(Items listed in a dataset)

* * *

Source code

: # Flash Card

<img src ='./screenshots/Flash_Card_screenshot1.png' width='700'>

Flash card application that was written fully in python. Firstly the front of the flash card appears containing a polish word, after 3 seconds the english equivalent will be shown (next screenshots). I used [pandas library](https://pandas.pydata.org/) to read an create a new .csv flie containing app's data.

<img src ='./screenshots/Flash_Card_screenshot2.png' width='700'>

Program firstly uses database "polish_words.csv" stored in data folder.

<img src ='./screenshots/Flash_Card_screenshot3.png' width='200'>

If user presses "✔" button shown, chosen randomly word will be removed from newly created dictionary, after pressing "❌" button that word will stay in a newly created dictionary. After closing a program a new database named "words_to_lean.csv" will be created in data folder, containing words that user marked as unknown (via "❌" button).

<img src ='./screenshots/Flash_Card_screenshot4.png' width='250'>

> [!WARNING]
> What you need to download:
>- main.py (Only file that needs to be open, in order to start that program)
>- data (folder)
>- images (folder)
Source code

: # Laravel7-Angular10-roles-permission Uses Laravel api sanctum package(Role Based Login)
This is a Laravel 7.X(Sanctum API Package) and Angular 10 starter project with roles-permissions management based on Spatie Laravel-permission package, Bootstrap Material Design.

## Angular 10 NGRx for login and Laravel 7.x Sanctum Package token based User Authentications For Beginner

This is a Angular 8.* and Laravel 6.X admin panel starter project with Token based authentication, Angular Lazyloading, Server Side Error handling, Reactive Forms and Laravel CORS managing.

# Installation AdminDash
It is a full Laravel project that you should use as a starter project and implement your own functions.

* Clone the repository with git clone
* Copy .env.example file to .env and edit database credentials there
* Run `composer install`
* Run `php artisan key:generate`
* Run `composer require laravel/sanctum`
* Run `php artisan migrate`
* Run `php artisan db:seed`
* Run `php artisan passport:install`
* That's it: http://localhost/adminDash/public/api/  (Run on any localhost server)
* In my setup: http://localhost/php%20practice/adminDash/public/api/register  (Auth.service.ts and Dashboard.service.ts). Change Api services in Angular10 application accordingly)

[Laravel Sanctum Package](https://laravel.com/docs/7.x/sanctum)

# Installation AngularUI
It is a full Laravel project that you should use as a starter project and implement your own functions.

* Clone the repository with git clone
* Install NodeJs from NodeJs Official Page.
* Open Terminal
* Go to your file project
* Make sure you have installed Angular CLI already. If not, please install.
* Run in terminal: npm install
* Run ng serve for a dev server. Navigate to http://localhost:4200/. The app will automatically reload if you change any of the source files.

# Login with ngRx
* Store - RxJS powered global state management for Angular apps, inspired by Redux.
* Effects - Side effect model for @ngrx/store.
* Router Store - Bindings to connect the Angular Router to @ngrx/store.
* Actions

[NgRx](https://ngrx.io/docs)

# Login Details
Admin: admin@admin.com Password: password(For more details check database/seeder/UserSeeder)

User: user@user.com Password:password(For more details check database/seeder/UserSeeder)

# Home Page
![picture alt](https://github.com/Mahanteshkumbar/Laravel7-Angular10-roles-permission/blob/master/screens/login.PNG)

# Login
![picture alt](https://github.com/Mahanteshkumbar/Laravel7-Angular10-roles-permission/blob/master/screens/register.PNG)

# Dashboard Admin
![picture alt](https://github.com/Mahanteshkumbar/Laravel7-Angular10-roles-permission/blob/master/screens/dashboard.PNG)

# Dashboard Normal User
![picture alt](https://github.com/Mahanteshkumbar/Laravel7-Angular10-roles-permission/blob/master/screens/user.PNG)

* * *

# WHAT YOU HAVE TO DO
Return, word for word, every line from the top of the entries down to the line that holds "Flash card application", both included.

# WRITTEN ANSWER
Source code

: # Flash Card

<img src ='./screenshots/Flash_Card_screenshot1.png' width='700'>

Flash card application that was written fully in python. Firstly the front of the flash card appears containing a polish word, after 3 seconds the english equivalent will be shown (next screenshots). I used [pandas library](https://pandas.pydata.org/) to read an create a new .csv flie containing app's data.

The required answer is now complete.